Cene is an image classification application that aims to classify images of 6 landscapes into corresponding albums. The landscapes this app is capable of classifying are buildings, forests, glaciers, mountains, seas and streets. While it is unrealistic that regular users would only have images of these 6 types on their devices, this project aims to create a proof-of-concept application to demonstrate deployment of machine learning image classification models.
Image recognition is a key component of artificial intelligence. It has wide practical applications in fields such as search engines, robotics, self-driving vehicles, identity recogition security systems and much more.
Image classification has also helped to improve organisation systems. In the digital age, consumers are able to store thousands of images on their personal devices. The task of manually sifting through personal photos to organise them into relevant categories is an impossible task for the everday user. However, this process can be automated by employing machine learning models such as deep neural networks and convolutional neural networks.
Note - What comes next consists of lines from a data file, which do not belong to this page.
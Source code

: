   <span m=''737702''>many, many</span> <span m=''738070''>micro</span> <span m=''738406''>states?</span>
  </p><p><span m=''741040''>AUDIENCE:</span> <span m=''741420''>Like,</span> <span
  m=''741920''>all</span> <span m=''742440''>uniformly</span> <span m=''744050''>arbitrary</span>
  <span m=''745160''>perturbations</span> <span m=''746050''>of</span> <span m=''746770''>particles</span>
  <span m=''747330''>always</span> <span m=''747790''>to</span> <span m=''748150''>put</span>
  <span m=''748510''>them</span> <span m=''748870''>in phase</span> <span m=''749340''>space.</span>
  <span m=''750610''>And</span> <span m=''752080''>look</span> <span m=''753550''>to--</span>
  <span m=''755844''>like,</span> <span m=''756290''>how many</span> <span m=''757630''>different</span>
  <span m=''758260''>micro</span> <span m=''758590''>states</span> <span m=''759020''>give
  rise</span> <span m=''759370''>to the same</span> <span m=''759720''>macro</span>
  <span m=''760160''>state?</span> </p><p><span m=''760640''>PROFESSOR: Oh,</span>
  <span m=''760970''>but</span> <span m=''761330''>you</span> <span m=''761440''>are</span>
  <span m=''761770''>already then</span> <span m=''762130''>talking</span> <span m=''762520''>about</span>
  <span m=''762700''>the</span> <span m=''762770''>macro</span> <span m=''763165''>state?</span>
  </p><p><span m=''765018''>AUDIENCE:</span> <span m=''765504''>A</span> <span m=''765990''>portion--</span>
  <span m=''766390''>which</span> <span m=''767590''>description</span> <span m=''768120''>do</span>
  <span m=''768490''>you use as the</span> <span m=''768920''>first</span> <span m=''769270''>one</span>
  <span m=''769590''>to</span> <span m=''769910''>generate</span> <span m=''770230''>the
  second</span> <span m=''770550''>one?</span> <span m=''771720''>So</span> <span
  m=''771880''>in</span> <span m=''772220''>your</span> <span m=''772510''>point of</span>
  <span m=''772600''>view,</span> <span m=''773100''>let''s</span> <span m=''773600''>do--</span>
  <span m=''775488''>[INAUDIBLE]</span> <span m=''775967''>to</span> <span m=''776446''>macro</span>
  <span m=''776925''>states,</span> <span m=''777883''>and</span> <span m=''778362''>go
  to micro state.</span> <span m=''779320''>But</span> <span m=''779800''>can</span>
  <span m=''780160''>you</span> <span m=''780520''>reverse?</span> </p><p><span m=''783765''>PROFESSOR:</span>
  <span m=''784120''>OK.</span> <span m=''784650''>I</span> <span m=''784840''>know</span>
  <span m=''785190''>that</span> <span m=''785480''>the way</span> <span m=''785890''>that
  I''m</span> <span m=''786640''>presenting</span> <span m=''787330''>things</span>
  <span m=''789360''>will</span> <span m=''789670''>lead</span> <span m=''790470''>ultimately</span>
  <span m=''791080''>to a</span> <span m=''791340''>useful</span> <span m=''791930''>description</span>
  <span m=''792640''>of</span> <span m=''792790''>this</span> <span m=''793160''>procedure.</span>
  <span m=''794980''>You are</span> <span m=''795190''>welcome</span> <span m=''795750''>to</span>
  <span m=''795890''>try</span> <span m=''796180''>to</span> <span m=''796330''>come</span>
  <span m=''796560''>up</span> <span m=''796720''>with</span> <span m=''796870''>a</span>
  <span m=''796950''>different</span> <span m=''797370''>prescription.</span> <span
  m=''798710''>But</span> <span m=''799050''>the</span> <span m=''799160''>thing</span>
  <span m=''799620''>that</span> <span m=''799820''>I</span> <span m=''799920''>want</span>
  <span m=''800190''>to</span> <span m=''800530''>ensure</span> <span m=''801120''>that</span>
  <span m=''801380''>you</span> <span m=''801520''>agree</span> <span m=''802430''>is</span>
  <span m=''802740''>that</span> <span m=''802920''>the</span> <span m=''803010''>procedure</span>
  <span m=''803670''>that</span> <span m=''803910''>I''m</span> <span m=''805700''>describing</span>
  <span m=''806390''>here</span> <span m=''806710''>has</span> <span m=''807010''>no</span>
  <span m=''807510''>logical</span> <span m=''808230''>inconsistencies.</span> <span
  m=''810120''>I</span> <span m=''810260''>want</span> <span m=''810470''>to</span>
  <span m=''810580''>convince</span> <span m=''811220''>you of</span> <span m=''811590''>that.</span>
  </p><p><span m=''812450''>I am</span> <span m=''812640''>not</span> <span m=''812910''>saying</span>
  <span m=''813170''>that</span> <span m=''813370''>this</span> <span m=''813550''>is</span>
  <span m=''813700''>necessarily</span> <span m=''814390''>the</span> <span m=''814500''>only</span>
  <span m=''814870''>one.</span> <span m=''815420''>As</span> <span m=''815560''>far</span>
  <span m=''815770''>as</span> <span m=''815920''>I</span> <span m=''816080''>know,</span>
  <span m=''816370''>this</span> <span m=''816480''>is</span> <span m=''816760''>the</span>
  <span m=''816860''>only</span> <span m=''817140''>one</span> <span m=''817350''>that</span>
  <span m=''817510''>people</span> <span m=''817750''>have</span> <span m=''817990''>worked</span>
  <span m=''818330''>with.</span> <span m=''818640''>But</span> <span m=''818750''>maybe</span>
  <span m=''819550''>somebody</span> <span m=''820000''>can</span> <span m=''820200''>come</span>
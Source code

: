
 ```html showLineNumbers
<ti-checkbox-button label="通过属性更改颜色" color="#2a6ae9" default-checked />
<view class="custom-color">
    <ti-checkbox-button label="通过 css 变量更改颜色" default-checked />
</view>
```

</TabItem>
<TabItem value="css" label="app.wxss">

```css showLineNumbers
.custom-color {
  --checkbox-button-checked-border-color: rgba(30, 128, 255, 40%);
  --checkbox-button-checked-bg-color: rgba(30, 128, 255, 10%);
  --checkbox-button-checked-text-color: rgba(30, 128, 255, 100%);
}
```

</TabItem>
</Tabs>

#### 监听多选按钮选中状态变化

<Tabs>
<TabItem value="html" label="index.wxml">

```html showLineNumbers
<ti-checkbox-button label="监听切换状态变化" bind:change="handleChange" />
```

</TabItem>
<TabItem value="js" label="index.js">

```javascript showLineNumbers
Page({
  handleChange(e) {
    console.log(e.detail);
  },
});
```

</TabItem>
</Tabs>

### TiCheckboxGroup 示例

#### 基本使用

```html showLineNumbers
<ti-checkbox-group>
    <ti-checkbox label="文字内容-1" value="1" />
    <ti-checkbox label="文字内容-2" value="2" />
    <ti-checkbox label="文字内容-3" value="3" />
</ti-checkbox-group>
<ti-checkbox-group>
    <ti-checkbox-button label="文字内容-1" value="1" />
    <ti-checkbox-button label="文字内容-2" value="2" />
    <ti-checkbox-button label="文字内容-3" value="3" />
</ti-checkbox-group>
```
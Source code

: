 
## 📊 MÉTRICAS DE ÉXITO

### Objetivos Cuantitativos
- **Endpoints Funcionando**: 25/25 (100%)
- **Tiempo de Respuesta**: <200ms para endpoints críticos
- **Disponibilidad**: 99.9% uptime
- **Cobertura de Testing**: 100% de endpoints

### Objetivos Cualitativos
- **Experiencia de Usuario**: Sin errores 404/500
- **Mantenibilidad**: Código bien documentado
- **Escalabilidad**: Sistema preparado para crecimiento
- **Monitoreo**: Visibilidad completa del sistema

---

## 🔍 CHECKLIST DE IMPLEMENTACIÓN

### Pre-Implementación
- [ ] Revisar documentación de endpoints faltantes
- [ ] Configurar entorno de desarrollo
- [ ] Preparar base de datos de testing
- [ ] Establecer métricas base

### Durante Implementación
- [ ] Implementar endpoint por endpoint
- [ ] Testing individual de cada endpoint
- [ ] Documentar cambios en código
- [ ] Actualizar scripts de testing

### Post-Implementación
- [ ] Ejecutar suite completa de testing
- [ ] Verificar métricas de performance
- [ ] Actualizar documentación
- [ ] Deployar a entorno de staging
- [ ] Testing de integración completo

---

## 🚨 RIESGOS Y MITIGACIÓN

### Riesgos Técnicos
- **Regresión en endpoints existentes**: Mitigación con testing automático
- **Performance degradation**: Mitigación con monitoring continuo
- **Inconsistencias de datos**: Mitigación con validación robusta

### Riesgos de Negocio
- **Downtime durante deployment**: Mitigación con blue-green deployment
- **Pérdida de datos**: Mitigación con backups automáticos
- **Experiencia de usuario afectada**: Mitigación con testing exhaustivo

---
The data used for this project was sourced from Kaggle. The data was intially published on Analytics Vidhya as an image classification challenge and the data was provided by Intel. The owner of the dataset is Puneet Bansal.
The data consists of 24,034 building, forest, glacier, mountain, sea and street images. The data is then split up into training and test sets which each contain 6 sub directories of the 6 image classes. There are 14,034 images in the training set and 3,000 in the test set. Further to this, the dataset contains 7,000 unlabelled images for predictive testing purposes. For modeling purposes, the training set was further split in order to create a validation set.
Here are a few example images from each class:
Buildings | Forest | Glacier | Mountain | Sea | Street |
---|---|---|---|---|---|
As you can see, not all images are color (although the vast majority happen to be) and there are some unique augmentations to some images as you can see here with the sea image. One tricky thing about this classification will be getting our model to distinguish between buildings and streets, given that there are usually buildings in the street images and also distinguishing between glaciers and mountains, since these also often look similar.
This project follows the CRISP-DM method, common to a lot of data science projects. Included in this report, you will find details on:
- Business and Data Understanding
- Data preparation and preprocessing
- Model iterations
- Evaluation of models and findings
- Deployment of best model through a web application (not included in this current version of the project)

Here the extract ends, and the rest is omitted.